**THE PROBLEM**
Looking at the entries, say how many lines contain the string "print". Offer nothing besides the number.

*** Opening DATA EXTRACT ***

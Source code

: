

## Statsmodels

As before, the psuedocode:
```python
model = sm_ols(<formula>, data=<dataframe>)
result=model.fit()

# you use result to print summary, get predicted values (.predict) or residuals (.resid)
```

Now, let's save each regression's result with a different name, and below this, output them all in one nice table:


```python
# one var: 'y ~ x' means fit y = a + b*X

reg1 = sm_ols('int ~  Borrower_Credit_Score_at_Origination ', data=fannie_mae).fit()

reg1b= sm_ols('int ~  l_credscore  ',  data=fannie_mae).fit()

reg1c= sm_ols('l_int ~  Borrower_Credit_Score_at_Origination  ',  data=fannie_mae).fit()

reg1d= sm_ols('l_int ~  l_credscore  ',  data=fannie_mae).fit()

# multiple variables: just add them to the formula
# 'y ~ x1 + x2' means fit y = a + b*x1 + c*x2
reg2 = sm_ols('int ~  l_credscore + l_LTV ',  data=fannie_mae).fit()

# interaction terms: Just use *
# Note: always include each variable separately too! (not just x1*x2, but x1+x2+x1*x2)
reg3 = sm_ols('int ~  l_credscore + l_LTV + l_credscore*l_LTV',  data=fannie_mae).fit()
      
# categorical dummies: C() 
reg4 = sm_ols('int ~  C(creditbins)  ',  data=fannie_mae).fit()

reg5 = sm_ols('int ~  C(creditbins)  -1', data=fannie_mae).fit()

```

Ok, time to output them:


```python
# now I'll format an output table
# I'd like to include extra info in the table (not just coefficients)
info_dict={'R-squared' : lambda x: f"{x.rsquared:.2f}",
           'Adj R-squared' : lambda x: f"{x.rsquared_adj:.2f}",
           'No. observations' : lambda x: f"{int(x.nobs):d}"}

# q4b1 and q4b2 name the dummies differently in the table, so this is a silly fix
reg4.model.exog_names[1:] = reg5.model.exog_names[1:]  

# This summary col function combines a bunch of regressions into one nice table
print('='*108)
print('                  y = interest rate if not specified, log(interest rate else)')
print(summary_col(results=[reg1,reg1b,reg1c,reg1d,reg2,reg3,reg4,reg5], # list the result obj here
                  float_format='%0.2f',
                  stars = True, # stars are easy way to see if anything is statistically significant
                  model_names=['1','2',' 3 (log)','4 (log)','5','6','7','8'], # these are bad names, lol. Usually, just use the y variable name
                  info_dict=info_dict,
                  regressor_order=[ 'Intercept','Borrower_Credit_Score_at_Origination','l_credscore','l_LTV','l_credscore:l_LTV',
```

*** Closing DATA EXTRACT ***

**ANSWER AREA**
4